> **WHAT THE TASK REQUIRES**: Filter the records below for the word "algorithm". Copy each line that holds it.

> **GIVEN RECORDS**:
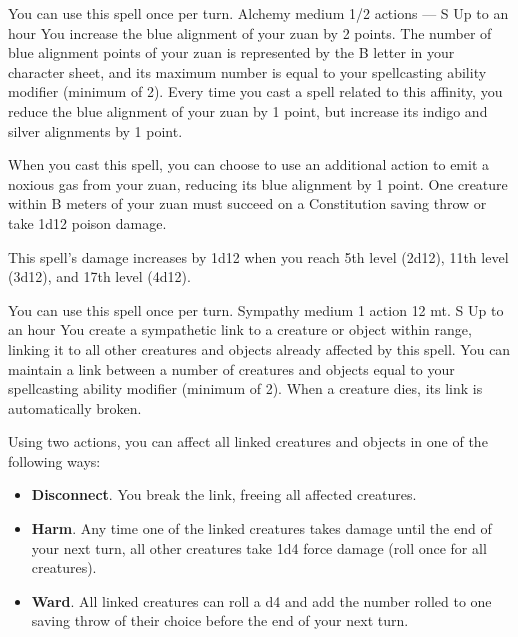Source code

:     You can use this spell once per turn.
    {Alchemy medium}
    {1/2 actions}
    {---}
    {S}
    {Up to an hour}
    You increase the blue alignment of your zuan by 2 points.
    The number of blue alignment points of your zuan is represented by the B letter in your character sheet, and its maximum number is equal to your spellcasting ability modifier (minimum of 2).
    Every time you cast a spell related to this affinity, you reduce the blue alignment of your zuan by 1 point, but increase its indigo and silver alignments by 1 point.

    When you cast this spell, you can choose to use an additional action to emit a noxious gas from your zuan, reducing its blue alignment by 1 point.
    One creature within B meters of your zuan must succeed on a Constitution saving throw or take 1d12 poison damage.

    This spell's damage increases by 1d12 when you reach 5th level (2d12), 11th level (3d12), and 17th level (4d12).

    You can use this spell once per turn.
    {Sympathy medium}
    {1 action}
    {12 mt.}
    {S}
    {Up to an hour}
    You create a sympathetic link to a creature or object within range, linking it to all other creatures and objects already affected by this spell.
    You can maintain a link between a number of creatures and objects equal to your spellcasting ability modifier (minimum of 2).
    When a creature dies, its link is automatically broken.

    Using two actions, you can affect all linked creatures and objects in one of the following ways:
    \begin{itemize}
        \item \textbf{Disconnect}.
        You break the link, freeing all affected creatures.
        \item \textbf{Harm}.
        Any time one of the linked creatures takes damage until the end of your next turn, all other creatures take 1d4 force damage (roll once for all creatures).
        \item \textbf{Ward}.
        All linked creatures can roll a d4 and add the number rolled to one saving throw of their choice before the end of your next turn.
    \end{itemize}

\newpage~\newpage
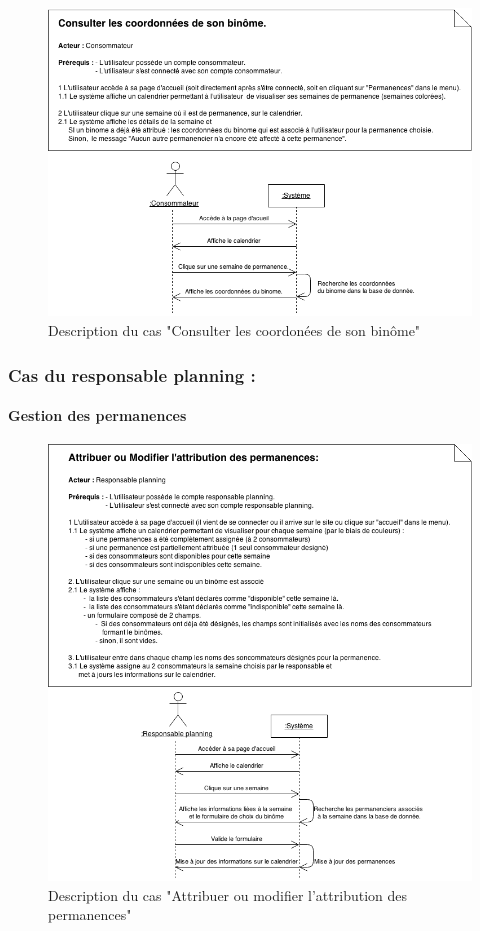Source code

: \documentclass[12pt]{report}
\begin{document}
\begin{figure}[!h]
\centering
\includegraphics[width=1.\textwidth]{./ressources/desc_UC_coo_binome.png}
\caption{Description du cas "Consulter les coordonées de son binôme"}
\end{figure}
\clearpage

\subsubsection{Cas du responsable planning :}
\paragraph*{Gestion des permanences}
\begin{figure}[!h]
\centering
\includegraphics[width=1.\textwidth]{./ressources/desc_UC_attribuer_permanences.png}
\caption{Description du cas "Attribuer ou modifier l'attribution des permanences"}
\end{figure}
\clearpage
\end{document}
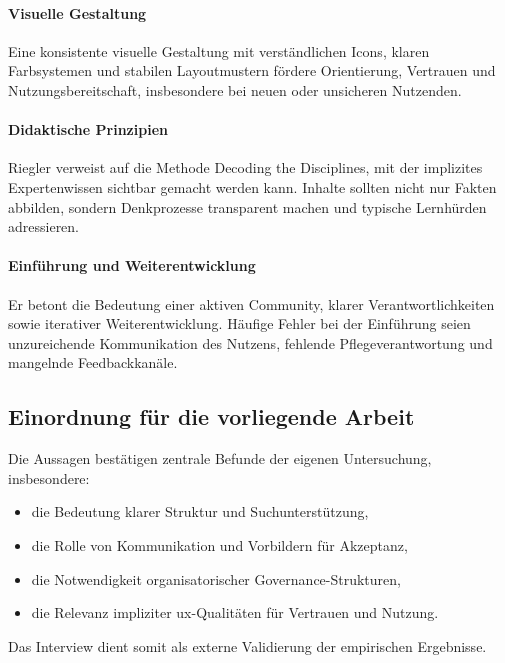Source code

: \paragraph{Visuelle Gestaltung}
Eine konsistente visuelle Gestaltung mit verständlichen Icons, klaren Farbsystemen und stabilen Layoutmustern fördere Orientierung, Vertrauen und Nutzungsbereitschaft, insbesondere bei neuen oder unsicheren Nutzenden.

\paragraph{Didaktische Prinzipien}
Riegler verweist auf die Methode \glqq Decoding the Disciplines\grqq{}, mit der implizites Expertenwissen sichtbar gemacht werden kann. Inhalte sollten nicht nur Fakten abbilden, sondern Denkprozesse transparent machen und typische Lernhürden adressieren.

\paragraph{Einführung und Weiterentwicklung}
Er betont die Bedeutung einer aktiven Community, klarer Verantwortlichkeiten sowie iterativer Weiterentwicklung. Häufige Fehler bei der Einführung seien unzureichende Kommunikation des Nutzens, fehlende Pflegeverantwortung und mangelnde Feedbackkanäle.

\subsection{Einordnung für die vorliegende Arbeit}

Die Aussagen bestätigen zentrale Befunde der eigenen Untersuchung, insbesondere:
\begin{itemize}
    \item die Bedeutung klarer Struktur und Suchunterstützung,
    \item die Rolle von Kommunikation und Vorbildern für Akzeptanz,
    \item die Notwendigkeit organisatorischer Governance-Strukturen,
    \item die Relevanz impliziter \Gls{ux}-Qualitäten für Vertrauen und Nutzung.
\end{itemize}

Das Interview dient somit als externe Validierung der empirischen Ergebnisse.
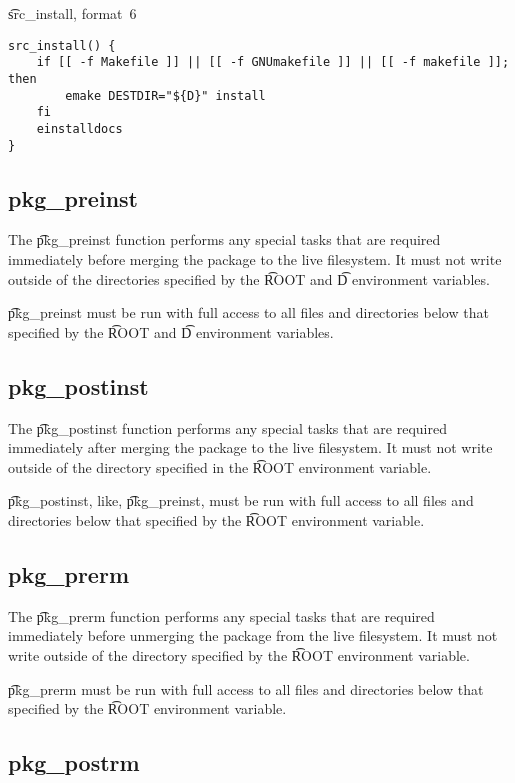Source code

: \begin{listing}[H]
\caption{\t{src_install}, format~6} \label{lst:src-install-6}
\begin{verbatim}
src_install() {
    if [[ -f Makefile ]] || [[ -f GNUmakefile ]] || [[ -f makefile ]]; then
        emake DESTDIR="${D}" install
    fi
    einstalldocs
}
\end{verbatim}
\end{listing}

\subsection{pkg_preinst}

The \t{pkg_preinst} function performs any special tasks that are required immediately before
merging the package to the live filesystem. It must not write outside of the directories specified
by the \t{ROOT} and \t{D} environment variables.

\t{pkg_preinst} must be run with full access to all files and directories below that specified by
the \t{ROOT} and \t{D} environment variables.

\subsection{pkg_postinst}

The \t{pkg_postinst} function performs any special tasks that are required immediately after
merging the package to the live filesystem. It must not write outside of the directory specified
in the \t{ROOT} environment variable.

\t{pkg_postinst}, like, \t{pkg_preinst}, must be run with full access to all files and directories
below that specified by the \t{ROOT} environment variable.

\subsection{pkg_prerm}

The \t{pkg_prerm} function performs any special tasks that are required immediately before
unmerging the package from the live filesystem. It must not write outside of the directory specified
by the \t{ROOT} environment variable.

\t{pkg_prerm} must be run with full access to all files and directories below that specified by
the \t{ROOT} environment variable.

\subsection{pkg_postrm}

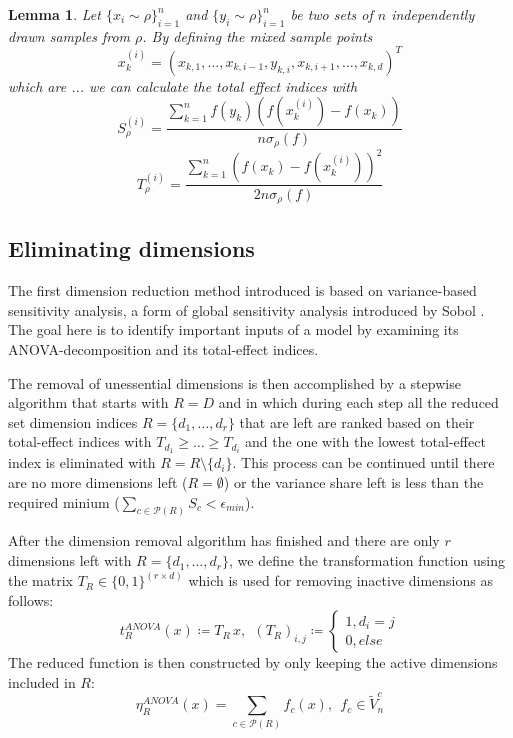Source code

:\documentclass[
  a4paper,  %
  twoside,  %
  bibliography=totoc,
  headsepline,
  cleardoublepage=empty,
  parskip=half,
  draft=false
]{scrbook}
\newtheorem{lemma}{Lemma}
\begin{document}
\begin{lemma}
Let $\{x_i \sim \rho\}_{i=1}^n$ and $\{y_i \sim \rho\}_{i=1}^n$ be two sets of $n$ independently drawn samples from $\rho$.
By defining the mixed sample points
\begin{equation}
x_k^{(i)}=(x_{k,1}, \dots,x_{k,i-1}, y_{k,i}, x_{k,i+1},\dots,x_{k,d})^T
\end{equation}
which are ... we can calculate the total effect indices with
\begin{equation}
S_{\rho}^{(i)}=\frac{\sum_{k=1}^n f(y_k) (f(x_k^{(i)}) - f(x_k))}{n \sigma_{\rho}(f)}
\end{equation}
\begin{equation}
T_{\rho}^{(i)}=\frac{\sum_{k=1}^n (f(x_k) - f(x_k^{(i)}))^2}{2n \sigma_{\rho}(f)}
\end{equation}
\end{lemma}

\newpage
\subsection{Eliminating dimensions}

The first dimension reduction method introduced is based on variance-based sensitivity analysis, a form of global sensitivity analysis introduced by Sobol \cite{S01}.
The goal here is to identify important inputs of a model by examining its ANOVA-decomposition and its total-effect indices.

The removal of unessential dimensions is then accomplished by a stepwise algorithm that starts with $R=D$ and in which during each step all the reduced set dimension indices $R=\{d_1, \dots,d_r\}$ that are left are ranked based on their total-effect indices with $T_{d_1} \geq \dots \geq T_{d_i}$ and the one with the lowest total-effect index is eliminated with $R=R \setminus \{d_i\}$.
This process can be continued until there are no more dimensions left ($R=\emptyset$) or the variance share left is less than the required minium ($\sum_{c \in \mathcal{P}(R)} S_{c} < \epsilon_{min}$).

After the dimension removal algorithm has finished and there are only $r$ dimensions left with $R=\{d_1, \dots, d_r\}$,
we define the transformation function using the matrix $T_R \in \{0,1\}^{(r \times d)}$ which is used for removing inactive dimensions as follows:
\begin{equation}
t_R^{ANOVA}(x) \coloneqq T_R \, x, ~~
(T_R)_{i,j} \coloneqq\begin{cases}
    1,  d_i = j\\
    0,  else
\end{cases}
\nonumber
\end{equation}
The reduced function is then constructed by only keeping the active dimensions included in $R$:
\begin{equation}
\eta_R^{ANOVA}(x) = \sum_{c \in \mathcal{P}(R)} f_c(x), ~~ f_c \in \tilde{V}_{n}^c
\label{anovaComponentWise}
\end{equation}
\end{document}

> **ANSWER FOR THE TASK**:
The removal of unessential dimensions is then accomplished by a stepwise algorithm that starts with $R=D$ and in which during each step all the reduced set dimension indices $R=\{d_1, \dots,d_r\}$ that are left are ranked based on their total-effect indices with $T_{d_1} \geq \dots \geq T_{d_i}$ and the one with the lowest total-effect index is eliminated with $R=R \setminus \{d_i\}$.
After the dimension removal algorithm has finished and there are only $r$ dimensions left with $R=\{d_1, \dots, d_r\}$,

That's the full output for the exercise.